● Data provided

§

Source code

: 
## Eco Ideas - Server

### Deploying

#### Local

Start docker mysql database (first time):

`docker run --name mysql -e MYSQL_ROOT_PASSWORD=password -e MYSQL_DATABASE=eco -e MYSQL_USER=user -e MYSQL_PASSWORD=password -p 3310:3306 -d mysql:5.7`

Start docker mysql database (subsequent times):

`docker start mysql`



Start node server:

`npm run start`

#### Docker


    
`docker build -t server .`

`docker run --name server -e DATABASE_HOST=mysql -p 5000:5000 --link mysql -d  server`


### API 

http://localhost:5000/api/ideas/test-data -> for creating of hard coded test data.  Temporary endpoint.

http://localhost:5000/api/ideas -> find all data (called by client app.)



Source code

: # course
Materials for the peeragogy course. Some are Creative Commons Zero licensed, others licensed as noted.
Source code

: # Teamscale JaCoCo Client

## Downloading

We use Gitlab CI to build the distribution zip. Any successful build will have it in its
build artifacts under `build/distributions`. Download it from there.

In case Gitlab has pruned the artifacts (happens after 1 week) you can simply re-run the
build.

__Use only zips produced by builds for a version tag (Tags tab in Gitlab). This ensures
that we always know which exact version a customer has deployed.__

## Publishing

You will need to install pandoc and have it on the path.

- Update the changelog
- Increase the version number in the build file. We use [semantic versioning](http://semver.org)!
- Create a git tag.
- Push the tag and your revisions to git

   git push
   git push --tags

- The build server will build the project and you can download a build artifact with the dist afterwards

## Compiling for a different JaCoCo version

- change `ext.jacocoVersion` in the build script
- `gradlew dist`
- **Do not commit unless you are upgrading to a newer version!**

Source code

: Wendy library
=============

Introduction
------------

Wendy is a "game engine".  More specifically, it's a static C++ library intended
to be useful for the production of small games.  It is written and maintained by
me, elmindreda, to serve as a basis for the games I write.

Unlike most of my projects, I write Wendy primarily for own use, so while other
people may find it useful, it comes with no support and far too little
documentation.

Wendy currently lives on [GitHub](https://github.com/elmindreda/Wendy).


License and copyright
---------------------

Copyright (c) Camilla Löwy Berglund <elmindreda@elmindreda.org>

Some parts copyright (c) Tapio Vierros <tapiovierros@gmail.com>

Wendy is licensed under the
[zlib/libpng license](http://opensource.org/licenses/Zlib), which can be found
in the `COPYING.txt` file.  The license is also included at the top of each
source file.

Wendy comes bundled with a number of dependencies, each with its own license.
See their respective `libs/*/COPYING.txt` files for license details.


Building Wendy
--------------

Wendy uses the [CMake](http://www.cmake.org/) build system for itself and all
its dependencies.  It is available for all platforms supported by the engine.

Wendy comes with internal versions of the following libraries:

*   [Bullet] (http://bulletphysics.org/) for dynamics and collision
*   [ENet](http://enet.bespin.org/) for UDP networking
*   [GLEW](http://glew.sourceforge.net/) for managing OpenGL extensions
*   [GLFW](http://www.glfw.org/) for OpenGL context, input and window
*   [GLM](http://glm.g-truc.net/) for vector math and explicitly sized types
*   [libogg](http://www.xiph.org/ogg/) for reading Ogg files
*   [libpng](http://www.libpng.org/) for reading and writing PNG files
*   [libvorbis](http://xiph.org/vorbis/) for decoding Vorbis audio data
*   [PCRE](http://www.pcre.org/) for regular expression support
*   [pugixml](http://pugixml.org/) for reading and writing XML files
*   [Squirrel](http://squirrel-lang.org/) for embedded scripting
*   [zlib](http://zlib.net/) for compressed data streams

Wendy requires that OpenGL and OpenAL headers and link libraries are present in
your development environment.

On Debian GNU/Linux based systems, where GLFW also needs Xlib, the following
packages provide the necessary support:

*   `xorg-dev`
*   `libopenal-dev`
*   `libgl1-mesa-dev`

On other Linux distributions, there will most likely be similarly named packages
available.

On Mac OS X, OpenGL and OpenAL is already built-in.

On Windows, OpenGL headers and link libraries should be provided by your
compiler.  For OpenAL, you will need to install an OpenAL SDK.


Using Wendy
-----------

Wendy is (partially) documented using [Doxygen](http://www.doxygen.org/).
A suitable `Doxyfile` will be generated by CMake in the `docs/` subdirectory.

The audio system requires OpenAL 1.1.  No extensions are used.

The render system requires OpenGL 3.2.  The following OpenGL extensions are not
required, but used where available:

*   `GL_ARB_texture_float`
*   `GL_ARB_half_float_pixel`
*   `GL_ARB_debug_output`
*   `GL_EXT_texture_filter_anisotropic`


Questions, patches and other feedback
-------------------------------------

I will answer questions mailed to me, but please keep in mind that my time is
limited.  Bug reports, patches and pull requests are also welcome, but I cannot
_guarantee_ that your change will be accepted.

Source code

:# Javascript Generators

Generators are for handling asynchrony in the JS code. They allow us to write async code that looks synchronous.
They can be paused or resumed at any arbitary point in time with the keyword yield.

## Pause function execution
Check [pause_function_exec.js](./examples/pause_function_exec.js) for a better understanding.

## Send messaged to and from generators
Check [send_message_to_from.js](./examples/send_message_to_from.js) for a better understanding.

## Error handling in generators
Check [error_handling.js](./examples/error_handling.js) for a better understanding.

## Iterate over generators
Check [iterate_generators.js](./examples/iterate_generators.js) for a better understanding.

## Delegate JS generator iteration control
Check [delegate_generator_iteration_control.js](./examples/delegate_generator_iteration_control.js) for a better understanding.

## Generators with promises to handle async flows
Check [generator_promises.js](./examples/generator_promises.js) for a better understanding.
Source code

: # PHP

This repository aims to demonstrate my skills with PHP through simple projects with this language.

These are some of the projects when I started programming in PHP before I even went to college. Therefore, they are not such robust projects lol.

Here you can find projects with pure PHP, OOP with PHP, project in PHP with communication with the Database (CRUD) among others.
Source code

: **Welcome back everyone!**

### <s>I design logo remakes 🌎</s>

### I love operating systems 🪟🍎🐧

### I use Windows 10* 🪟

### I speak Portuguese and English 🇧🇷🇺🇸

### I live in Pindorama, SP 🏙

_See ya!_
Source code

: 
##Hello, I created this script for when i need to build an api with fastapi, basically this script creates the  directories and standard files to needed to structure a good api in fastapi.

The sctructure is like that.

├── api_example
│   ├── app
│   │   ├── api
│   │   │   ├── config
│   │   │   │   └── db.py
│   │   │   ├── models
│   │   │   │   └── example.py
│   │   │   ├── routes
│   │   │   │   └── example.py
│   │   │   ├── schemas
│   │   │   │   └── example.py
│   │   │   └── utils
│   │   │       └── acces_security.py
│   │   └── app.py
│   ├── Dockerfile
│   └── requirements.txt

§

● Work item
An exact copy of the listing is what's needed here.

● Output
Source code

: 
## Eco Ideas - Server

### Deploying

#### Local

Start docker mysql database (first time):

`docker run --name mysql -e MYSQL_ROOT_PASSWORD=password -e MYSQL_DATABASE=eco -e MYSQL_USER=user -e MYSQL_PASSWORD=password -p 3310:3306 -d mysql:5.7`

Start docker mysql database (subsequent times):

`docker start mysql`



Start node server:

`npm run start`

#### Docker


    
`docker build -t server .`

`docker run --name server -e DATABASE_HOST=mysql -p 5000:5000 --link mysql -d  server`


### API 

http://localhost:5000/api/ideas/test-data -> for creating of hard coded test data.  Temporary endpoint.

http://localhost:5000/api/ideas -> find all data (called by client app.)



Source code

: # course
Materials for the peeragogy course. Some are Creative Commons Zero licensed, others licensed as noted.
Source code

: # Teamscale JaCoCo Client

## Downloading

We use Gitlab CI to build the distribution zip. Any successful build will have it in its
build artifacts under `build/distributions`. Download it from there.

In case Gitlab has pruned the artifacts (happens after 1 week) you can simply re-run the
build.

__Use only zips produced by builds for a version tag (Tags tab in Gitlab). This ensures
that we always know which exact version a customer has deployed.__

## Publishing

You will need to install pandoc and have it on the path.

- Update the changelog
- Increase the version number in the build file. We use [semantic versioning](http://semver.org)!
- Create a git tag.
- Push the tag and your revisions to git

   git push
   git push --tags

- The build server will build the project and you can download a build artifact with the dist afterwards

## Compiling for a different JaCoCo version

- change `ext.jacocoVersion` in the build script
- `gradlew dist`
- **Do not commit unless you are upgrading to a newer version!**

Source code

: Wendy library
=============

Introduction
------------

Wendy is a "game engine".  More specifically, it's a static C++ library intended
to be useful for the production of small games.  It is written and maintained by
me, elmindreda, to serve as a basis for the games I write.

Unlike most of my projects, I write Wendy primarily for own use, so while other
people may find it useful, it comes with no support and far too little
documentation.

Wendy currently lives on [GitHub](https://github.com/elmindreda/Wendy).


License and copyright
---------------------

Copyright (c) Camilla Löwy Berglund <elmindreda@elmindreda.org>

Some parts copyright (c) Tapio Vierros <tapiovierros@gmail.com>

Wendy is licensed under the
[zlib/libpng license](http://opensource.org/licenses/Zlib), which can be found
in the `COPYING.txt` file.  The license is also included at the top of each
source file.

Wendy comes bundled with a number of dependencies, each with its own license.
See their respective `libs/*/COPYING.txt` files for license details.


Building Wendy
--------------

Wendy uses the [CMake](http://www.cmake.org/) build system for itself and all
its dependencies.  It is available for all platforms supported by the engine.

Wendy comes with internal versions of the following libraries:

*   [Bullet] (http://bulletphysics.org/) for dynamics and collision
*   [ENet](http://enet.bespin.org/) for UDP networking
*   [GLEW](http://glew.sourceforge.net/) for managing OpenGL extensions
*   [GLFW](http://www.glfw.org/) for OpenGL context, input and window
*   [GLM](http://glm.g-truc.net/) for vector math and explicitly sized types
*   [libogg](http://www.xiph.org/ogg/) for reading Ogg files
*   [libpng](http://www.libpng.org/) for reading and writing PNG files
*   [libvorbis](http://xiph.org/vorbis/) for decoding Vorbis audio data
*   [PCRE](http://www.pcre.org/) for regular expression support
*   [pugixml](http://pugixml.org/) for reading and writing XML files
*   [Squirrel](http://squirrel-lang.org/) for embedded scripting
*   [zlib](http://zlib.net/) for compressed data streams

Wendy requires that OpenGL and OpenAL headers and link libraries are present in
your development environment.

On Debian GNU/Linux based systems, where GLFW also needs Xlib, the following
packages provide the necessary support:

*   `xorg-dev`
*   `libopenal-dev`
*   `libgl1-mesa-dev`

On other Linux distributions, there will most likely be similarly named packages
available.

On Mac OS X, OpenGL and OpenAL is already built-in.

On Windows, OpenGL headers and link libraries should be provided by your
compiler.  For OpenAL, you will need to install an OpenAL SDK.


Using Wendy
-----------

Wendy is (partially) documented using [Doxygen](http://www.doxygen.org/).
A suitable `Doxyfile` will be generated by CMake in the `docs/` subdirectory.

The audio system requires OpenAL 1.1.  No extensions are used.

The render system requires OpenGL 3.2.  The following OpenGL extensions are not
required, but used where available:

*   `GL_ARB_texture_float`
*   `GL_ARB_half_float_pixel`
*   `GL_ARB_debug_output`
*   `GL_EXT_texture_filter_anisotropic`


Questions, patches and other feedback
-------------------------------------

I will answer questions mailed to me, but please keep in mind that my time is
limited.  Bug reports, patches and pull requests are also welcome, but I cannot
_guarantee_ that your change will be accepted.

Source code

:# Javascript Generators

Generators are for handling asynchrony in the JS code. They allow us to write async code that looks synchronous.
They can be paused or resumed at any arbitary point in time with the keyword yield.

## Pause function execution
Check [pause_function_exec.js](./examples/pause_function_exec.js) for a better understanding.

## Send messaged to and from generators
Check [send_message_to_from.js](./examples/send_message_to_from.js) for a better understanding.

## Error handling in generators
Check [error_handling.js](./examples/error_handling.js) for a better understanding.

## Iterate over generators
Check [iterate_generators.js](./examples/iterate_generators.js) for a better understanding.

## Delegate JS generator iteration control
Check [delegate_generator_iteration_control.js](./examples/delegate_generator_iteration_control.js) for a better understanding.

## Generators with promises to handle async flows
Check [generator_promises.js](./examples/generator_promises.js) for a better understanding.
Source code

: # PHP

This repository aims to demonstrate my skills with PHP through simple projects with this language.

These are some of the projects when I started programming in PHP before I even went to college. Therefore, they are not such robust projects lol.

Here you can find projects with pure PHP, OOP with PHP, project in PHP with communication with the Database (CRUD) among others.
Source code

: **Welcome back everyone!**

### <s>I design logo remakes 🌎</s>

### I love operating systems 🪟🍎🐧

### I use Windows 10* 🪟

### I speak Portuguese and English 🇧🇷🇺🇸

### I live in Pindorama, SP 🏙

_See ya!_
Source code

: 
##Hello, I created this script for when i need to build an api with fastapi, basically this script creates the  directories and standard files to needed to structure a good api in fastapi.

The sctructure is like that.

├── api_example
│   ├── app
│   │   ├── api
│   │   │   ├── config
│   │   │   │   └── db.py
│   │   │   ├── models
│   │   │   │   └── example.py
│   │   │   ├── routes
│   │   │   │   └── example.py
│   │   │   ├── schemas
│   │   │   │   └── example.py
│   │   │   └── utils
│   │   │       └── acces_security.py
│   │   └── app.py
│   ├── Dockerfile
│   └── requirements.txt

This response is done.